ヴォイニッチホテル』の最新刊・次巻発売日・全巻情報まとめ

次巻発売情報

このシリーズは完結済みです

この作品について

南国の孤島に建つ奇妙なホテルを舞台に、様々な事情を抱えた客と従業員たちが織りなす群像劇。殺人犯、マフィア、謎めいた過去を持つメイド——誰もが何かから逃れるように、あるいは何かを求めてこの島へ辿り着く。日常と非日常の境界が曖昧に溶け合い、ブラックユーモアと不穏な空気が静かに漂う。
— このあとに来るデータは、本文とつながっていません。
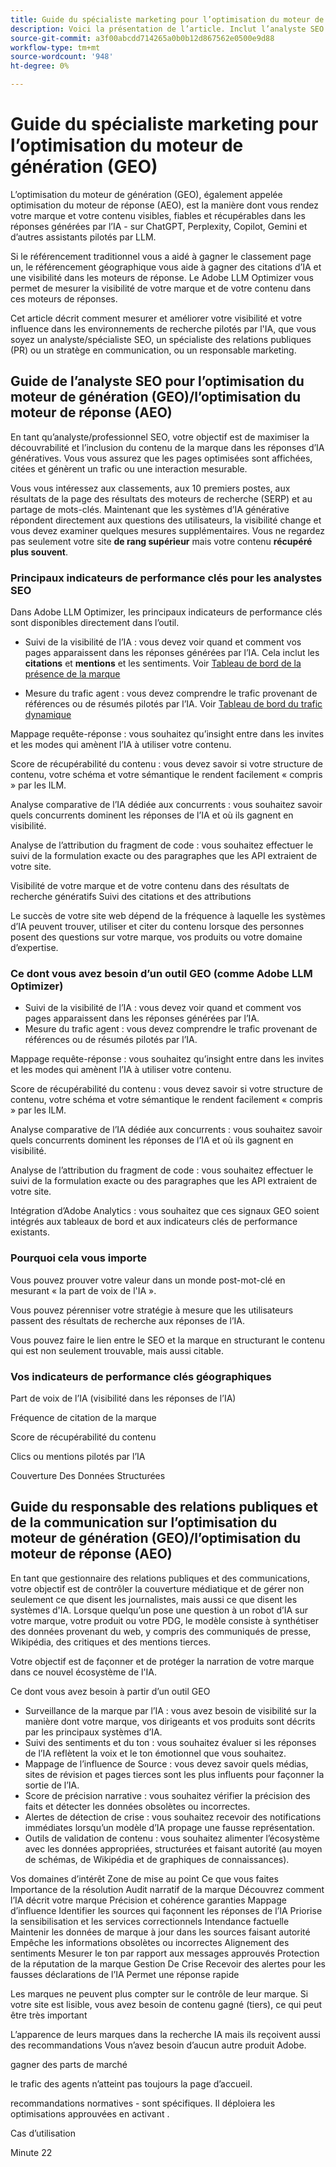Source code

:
 ```yaml
---
title: Guide du spécialiste marketing pour l’optimisation du moteur de génération (GEO)
description: Voici la présentation de l’article. Inclut l’analyste SEO et le responsable des relations publiques et des communications
source-git-commit: a3f00abcdd714265a0b0b12d867562e0500e9d88
workflow-type: tm+mt
source-wordcount: '948'
ht-degree: 0%

---
```



# Guide du spécialiste marketing pour l’optimisation du moteur de génération (GEO)

L’optimisation du moteur de génération (GEO), également appelée optimisation du moteur de réponse (AEO), est la manière dont vous rendez votre marque et votre contenu visibles, fiables et récupérables dans les réponses générées par l’IA - sur ChatGPT, Perplexity, Copilot, Gemini et d’autres assistants pilotés par LLM.

Si le référencement traditionnel vous a aidé à gagner le classement page un, le référencement géographique vous aide à gagner des citations d’IA et une visibilité dans les moteurs de réponse. Le Adobe LLM Optimizer vous permet de mesurer la visibilité de votre marque et de votre contenu dans ces moteurs de réponses.

Cet article décrit comment mesurer et améliorer votre visibilité et votre influence dans les environnements de recherche pilotés par l&#39;IA, que vous soyez un analyste/spécialiste SEO, un spécialiste des relations publiques (PR) ou un stratège en communication, ou un responsable marketing.


<!-- brands enhance their visibility, accuracy, and influence in AI-driven search environments. It provides insights into brand presence in AI-generated answers, offers prescriptive content recommendations, and automates optimization fixes -->

<!-- Alva - don't forget to add to TOC -->

<!-- ## How GEO is changing your world

May remove this - Traditional SEO focuses on rankings in Google SERPs and GEO shifts focus to visibility within AI-generated answers and citation frequency.

Think about semantic visibility and retrieval relevance - not just keyword rankings. -->

## Guide de l’analyste SEO pour l’optimisation du moteur de génération (GEO)/l’optimisation du moteur de réponse (AEO)

En tant qu’analyste/professionnel SEO, votre objectif est de maximiser la découvrabilité et l’inclusion du contenu de la marque dans les réponses d’IA génératives. Vous vous assurez que les pages optimisées sont affichées, citées et génèrent un trafic ou une interaction mesurable.

Vous vous intéressez aux classements, aux 10 premiers postes, aux résultats de la page des résultats des moteurs de recherche (SERP) et au partage de mots-clés. Maintenant que les systèmes d’IA générative répondent directement aux questions des utilisateurs, la visibilité change et vous devez examiner quelques mesures supplémentaires. Vous ne regardez pas seulement votre site **de rang supérieur** mais votre contenu **récupéré plus souvent**.

### Principaux indicateurs de performance clés pour les analystes SEO

Dans Adobe LLM Optimizer, les principaux indicateurs de performance clés sont disponibles directement dans l’outil.

* Suivi de la visibilité de l’IA : vous devez voir quand et comment vos pages apparaissent dans les réponses générées par l’IA. Cela inclut les **citations** et **mentions** et les sentiments. Voir [Tableau de bord de la présence de la marque](/help/dashboards/brand-presence.md)

* Mesure du trafic agent : vous devez comprendre le trafic provenant de références ou de résumés pilotés par l’IA. Voir [Tableau de bord du trafic dynamique](/help/dashboards/agentic-traffic.md)

<!-- Not sure llm optimizer has all these - remove those not relevant-->

Mappage requête-réponse : vous souhaitez qu’insight entre dans les invites et les modes qui amènent l’IA à utiliser votre contenu.

Score de récupérabilité du contenu : vous devez savoir si votre structure de contenu, votre schéma et votre sémantique le rendent facilement « compris » par les ILM.

Analyse comparative de l’IA dédiée aux concurrents : vous souhaitez savoir quels concurrents dominent les réponses de l’IA et où ils gagnent en visibilité.

Analyse de l’attribution du fragment de code : vous souhaitez effectuer le suivi de la formulation exacte ou des paragraphes que les API extraient de votre site.


Visibilité de votre marque et de votre contenu dans des résultats de recherche génératifs
Suivi des citations et des attributions

Le succès de votre site web dépend de la fréquence à laquelle les systèmes d’IA peuvent trouver, utiliser et citer du contenu lorsque des personnes posent des questions sur votre marque, vos produits ou votre domaine d’expertise.

### Ce dont vous avez besoin d’un outil GEO (comme Adobe LLM Optimizer)

* Suivi de la visibilité de l’IA : vous devez voir quand et comment vos pages apparaissent dans les réponses générées par l’IA.
* Mesure du trafic agent : vous devez comprendre le trafic provenant de références ou de résumés pilotés par l’IA.

Mappage requête-réponse : vous souhaitez qu’insight entre dans les invites et les modes qui amènent l’IA à utiliser votre contenu.

Score de récupérabilité du contenu : vous devez savoir si votre structure de contenu, votre schéma et votre sémantique le rendent facilement « compris » par les ILM.

Analyse comparative de l’IA dédiée aux concurrents : vous souhaitez savoir quels concurrents dominent les réponses de l’IA et où ils gagnent en visibilité.

Analyse de l’attribution du fragment de code : vous souhaitez effectuer le suivi de la formulation exacte ou des paragraphes que les API extraient de votre site.


Intégration d’Adobe Analytics : vous souhaitez que ces signaux GEO soient intégrés aux tableaux de bord et aux indicateurs clés de performance existants.

### Pourquoi cela vous importe

Vous pouvez prouver votre valeur dans un monde post-mot-clé en mesurant « la part de voix de l&#39;IA ».

Vous pouvez pérenniser votre stratégie à mesure que les utilisateurs passent des résultats de recherche aux réponses de l’IA.

Vous pouvez faire le lien entre le SEO et la marque en structurant le contenu qui est non seulement trouvable, mais aussi citable.

### Vos indicateurs de performance clés géographiques

Part de voix de l’IA (visibilité dans les réponses de l’IA)

Fréquence de citation de la marque

Score de récupérabilité du contenu

Clics ou mentions pilotés par l’IA

Couverture Des Données Structurées

## Guide du responsable des relations publiques et de la communication sur l’optimisation du moteur de génération (GEO)/l’optimisation du moteur de réponse (AEO)

En tant que gestionnaire des relations publiques et des communications, votre objectif est de contrôler la couverture médiatique et de gérer non seulement ce que disent les journalistes, mais aussi ce que disent les systèmes d&#39;IA. Lorsque quelqu’un pose une question à un robot d’IA sur votre marque, votre produit ou votre PDG, le modèle consiste à synthétiser des données provenant du web, y compris des communiqués de presse, Wikipédia, des critiques et des mentions tierces.

Votre objectif est de façonner et de protéger la narration de votre marque dans ce nouvel écosystème de l&#39;IA.

Ce dont vous avez besoin à partir d’un outil GEO

* Surveillance de la marque par l’IA : vous avez besoin de visibilité sur la manière dont votre marque, vos dirigeants et vos produits sont décrits par les principaux systèmes d’IA.
* Suivi des sentiments et du ton : vous souhaitez évaluer si les réponses de l’IA reflètent la voix et le ton émotionnel que vous souhaitez.
* Mappage de l’influence de Source : vous devez savoir quels médias, sites de révision et pages tierces sont les plus influents pour façonner la sortie de l’IA.
* Score de précision narrative : vous souhaitez vérifier la précision des faits et détecter les données obsolètes ou incorrectes.
* Alertes de détection de crise : vous souhaitez recevoir des notifications immédiates lorsqu’un modèle d’IA propage une fausse représentation.
* Outils de validation de contenu : vous souhaitez alimenter l’écosystème avec les données appropriées, structurées et faisant autorité (au moyen de schémas, de Wikipédia et de graphiques de connaissances).

Vos domaines d’intérêt
Zone de mise au point    Ce que vous faites    Importance de la résolution
Audit narratif de la marque    Découvrez comment l’IA décrit votre marque    Précision et cohérence garanties
Mappage d’influence    Identifier les sources qui façonnent les réponses de l’IA    Priorise la sensibilisation et les services correctionnels
Intendance factuelle    Maintenir les données de marque à jour dans les sources faisant autorité    Empêche les informations obsolètes ou incorrectes
Alignement des sentiments    Mesurer le ton par rapport aux messages approuvés    Protection de la réputation de la marque
Gestion De Crise    Recevoir des alertes pour les fausses déclarations de l’IA    Permet une réponse rapide

Les marques ne peuvent plus compter sur le contrôle de leur marque. Si votre site est lisible, vous avez besoin de contenu gagné (tiers), ce qui peut être très important

<!-- Add table and also the PR and Comm manager mission and Marketing manager mission (see chatgpt and copilot-->

L’apparence de leurs marques dans la recherche IA
mais ils reçoivent aussi des recommandations
Vous n’avez besoin d’aucun autre produit Adobe.

gagner des parts de marché

le trafic des agents n’atteint pas toujours la page d’accueil.

recommandations normatives - sont spécifiques. Il déploiera les optimisations approuvées en activant .

Cas d’utilisation

Minute 22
ここでは死も、犯罪も、恋も、等しく島の風景の一部となる……。

道満晴明が「ヤングチャンピオン烈」に連載し、第1回ヤングチャンピオン烈賞を受賞した本作は、一見のんびりとしたリゾート地の空気を纏いながら、その実、人間の暗部と滑稽さを静かに炙り出していく。コメディとホラー、ロマンスとミステリーが不思議なバランスで同居し、読者を煙に巻くような語り口が独特の読後感を生む。スライス・オブ・ライフの体裁を取りながらも、そこに描かれるのは決して穏やかなだけの日常ではない。登場人物たちの奇妙な佇まいと、何気ない会話の裏に潜む不穏さが、このホテルという閉じた舞台を特異な空間へと変えていきます。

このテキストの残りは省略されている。